*** Task material Section Begins ***
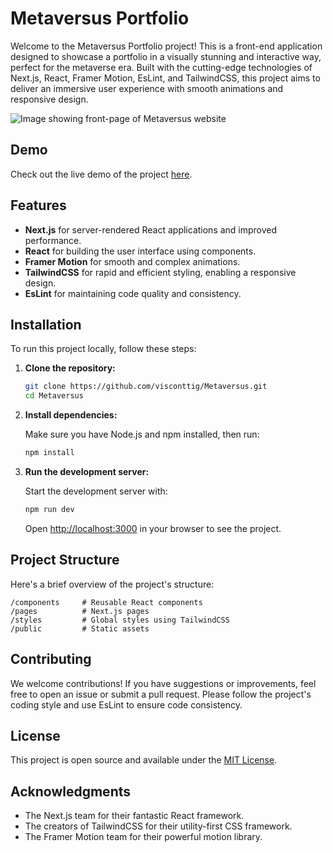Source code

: # Metaversus Portfolio

Welcome to the Metaversus Portfolio project! This is a front-end application designed to showcase a portfolio in a visually stunning and interactive way, perfect for the metaverse era. Built with the cutting-edge technologies of Next.js, React, Framer Motion, EsLint, and TailwindCSS, this project aims to deliver an immersive user experience with smooth animations and responsive design.

![Image showing front-page of Metaversus website](https://visconttig.com/images/metaversus.png)

## Demo

Check out the live demo of the project [here](https://metaversus-visconttig.vercel.app/).

## Features

- **Next.js** for server-rendered React applications and improved performance.
- **React** for building the user interface using components.
- **Framer Motion** for smooth and complex animations.
- **TailwindCSS** for rapid and efficient styling, enabling a responsive design.
- **EsLint** for maintaining code quality and consistency.

## Installation

To run this project locally, follow these steps:

1. **Clone the repository:**

   ```bash
   git clone https://github.com/visconttig/Metaversus.git
   cd Metaversus
   ```

2. **Install dependencies:**

   Make sure you have Node.js and npm installed, then run:

   ```bash
   npm install
   ```

3. **Run the development server:**

   Start the development server with:

   ```bash
   npm run dev
   ```

   Open [http://localhost:3000](http://localhost:3000) in your browser to see the project.

## Project Structure

Here's a brief overview of the project's structure:

```
/components     # Reusable React components
/pages          # Next.js pages
/styles         # Global styles using TailwindCSS
/public         # Static assets
```

## Contributing

We welcome contributions! If you have suggestions or improvements, feel free to open an issue or submit a pull request. Please follow the project's coding style and use EsLint to ensure code consistency.

## License

This project is open source and available under the [MIT License](LICENSE).

## Acknowledgments

- The Next.js team for their fantastic React framework.
- The creators of TailwindCSS for their utility-first CSS framework.
- The Framer Motion team for their powerful motion library.
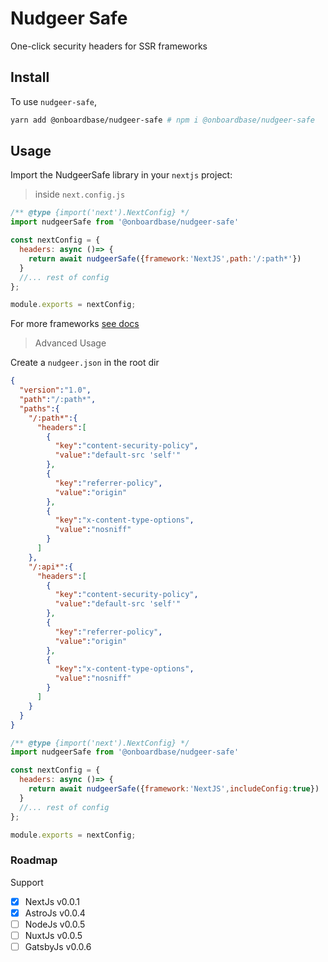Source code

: # Nudgeer Safe

One-click security headers for SSR frameworks

## Install

To use `nudgeer-safe`,

```bash
yarn add @onboardbase/nudgeer-safe # npm i @onboardbase/nudgeer-safe
```

## Usage

Import the NudgeerSafe library in your `nextjs` project:

> inside `next.config.js`

```js
/** @type {import('next').NextConfig} */
import nudgeerSafe from '@onboardbase/nudgeer-safe'

const nextConfig = {
  headers: async ()=> {
    return await nudgeerSafe({framework:'NextJS',path:'/:path*'})
  }
  //... rest of config
};

module.exports = nextConfig;

```
For more frameworks [see docs](https://docs.nudgeer.com)

> Advanced Usage

Create a `nudgeer.json` in the root dir

```json
{
  "version":"1.0",
  "path":"/:path*",
  "paths":{
    "/:path*":{
      "headers":[
        {
          "key":"content-security-policy",
          "value":"default-src 'self'"
        },
        {
          "key":"referrer-policy",
          "value":"origin"
        },
        {
          "key":"x-content-type-options",
          "value":"nosniff"
        }
      ]
    },
    "/:api*":{
      "headers":[
        {
          "key":"content-security-policy",
          "value":"default-src 'self'"
        },
        {
          "key":"referrer-policy",
          "value":"origin"
        },
        {
          "key":"x-content-type-options",
          "value":"nosniff"
        }
      ]
    }
  }
}

```

```js
/** @type {import('next').NextConfig} */
import nudgeerSafe from '@onboardbase/nudgeer-safe'

const nextConfig = {
  headers: async ()=> {
    return await nudgeerSafe({framework:'NextJS',includeConfig:true})
  }
  //... rest of config
};

module.exports = nextConfig;
```

### Roadmap
Support
- [x] NextJs v0.0.1
- [x] AstroJs v0.0.4
- [ ] NodeJs v0.0.5
- [ ] NuxtJs  v0.0.5
- [ ] GatsbyJs v0.0.6
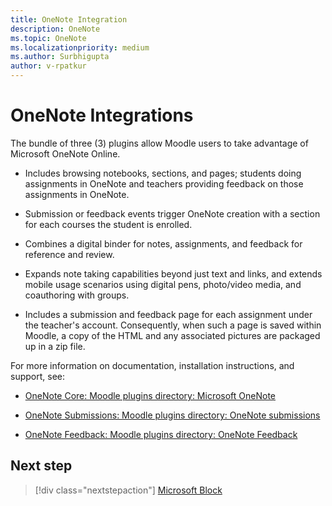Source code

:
 ```yaml
---  
title: OneNote Integration
description: OneNote 
ms.topic: OneNote
ms.localizationpriority: medium
ms.author: Surbhigupta
author: v-rpatkur
---
```


# OneNote Integrations

The bundle of three (3) plugins allow Moodle users to take advantage of Microsoft OneNote Online. 

* Includes browsing notebooks, sections, and pages; students doing assignments in OneNote and teachers providing feedback on those assignments in OneNote.

* Submission or feedback events trigger OneNote creation with a section for each courses the student is enrolled.

* Combines a digital binder for notes, assignments, and feedback for reference and review. 

* Expands note taking capabilities beyond just text and links, and extends mobile usage scenarios using digital pens, photo/video media, and coauthoring with groups.

* Includes a submission and feedback page for each assignment under the teacher's account. Consequently, when such a page is saved within Moodle, a copy of the HTML and any associated pictures are packaged up in a zip file.

For more information on documentation, installation instructions, and support, see:

* [OneNote Core: Moodle plugins directory: Microsoft OneNote](https://moodle.org/plugins/local_onenote)

* [OneNote Submissions: Moodle plugins directory: OneNote submissions](https://moodle.org/plugins/assignsubmission_onenote)

* [OneNote Feedback: Moodle plugins directory: OneNote Feedback](https://moodle.org/plugins/assignfeedback_onenote)

## Next step

> [!div class="nextstepaction"]
> [Microsoft Block](/teamblog)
*** Task material Section Ends ***
_Exercise aim_.
What lines of the listing above hold "Framer"? Copy all of them.

_Exercise solution_.
Welcome to the Metaversus Portfolio project! This is a front-end application designed to showcase a portfolio in a visually stunning and interactive way, perfect for the metaverse era. Built with the cutting-edge technologies of Next.js, React, Framer Motion, EsLint, and TailwindCSS, this project aims to deliver an immersive user experience with smooth animations and responsive design.
- **Framer Motion** for smooth and complex animations.
- The Framer Motion team for their powerful motion library.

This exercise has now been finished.